Activity -
For each entry, output its words exactly and leave any picture behind.

Materials provided -
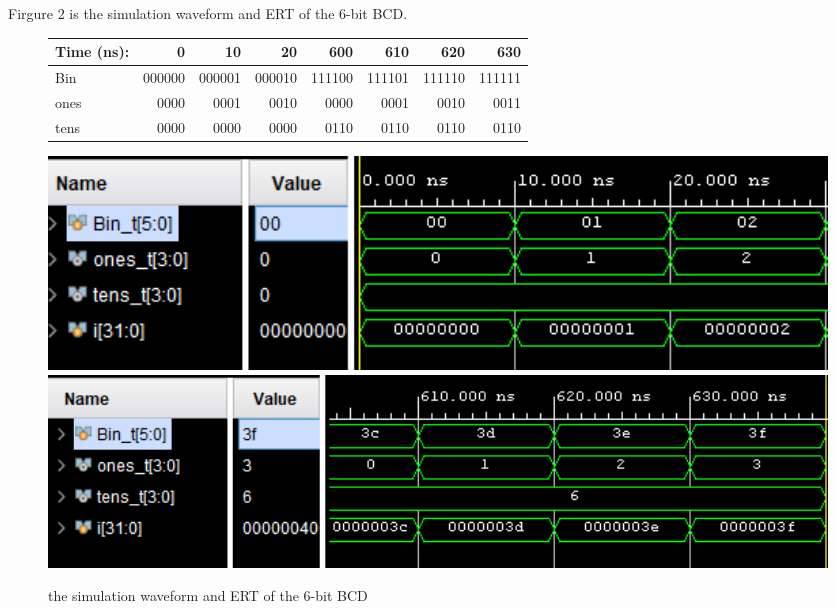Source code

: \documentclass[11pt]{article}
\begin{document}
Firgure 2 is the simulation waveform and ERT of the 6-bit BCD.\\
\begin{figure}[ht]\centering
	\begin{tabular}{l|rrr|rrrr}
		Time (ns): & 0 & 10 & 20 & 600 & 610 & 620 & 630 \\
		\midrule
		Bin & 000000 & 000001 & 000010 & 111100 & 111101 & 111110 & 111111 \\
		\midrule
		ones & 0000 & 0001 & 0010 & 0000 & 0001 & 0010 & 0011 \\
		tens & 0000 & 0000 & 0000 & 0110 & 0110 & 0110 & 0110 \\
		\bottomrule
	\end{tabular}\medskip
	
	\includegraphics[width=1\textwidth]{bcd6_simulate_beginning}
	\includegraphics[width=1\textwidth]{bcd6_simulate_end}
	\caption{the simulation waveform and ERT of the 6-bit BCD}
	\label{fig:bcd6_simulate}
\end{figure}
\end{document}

Solved problem -
Source code

: \documentclass[11pt]{article}
\begin{document}
Firgure 2 is the simulation waveform and ERT of the 6-bit BCD.\\
\begin{figure}[ht]\centering
	\begin{tabular}{l|rrr|rrrr}
		Time (ns): & 0 & 10 & 20 & 600 & 610 & 620 & 630 \\
		\midrule
		Bin & 000000 & 000001 & 000010 & 111100 & 111101 & 111110 & 111111 \\
		\midrule
		ones & 0000 & 0001 & 0010 & 0000 & 0001 & 0010 & 0011 \\
		tens & 0000 & 0000 & 0000 & 0110 & 0110 & 0110 & 0110 \\
		\bottomrule
	\end{tabular}\medskip
	
	\includegraphics[width=1\textwidth]{bcd6_simulate_beginning}
	\includegraphics[width=1\textwidth]{bcd6_simulate_end}
	\caption{the simulation waveform and ERT of the 6-bit BCD}
	\label{fig:bcd6_simulate}
\end{figure}
\end{document}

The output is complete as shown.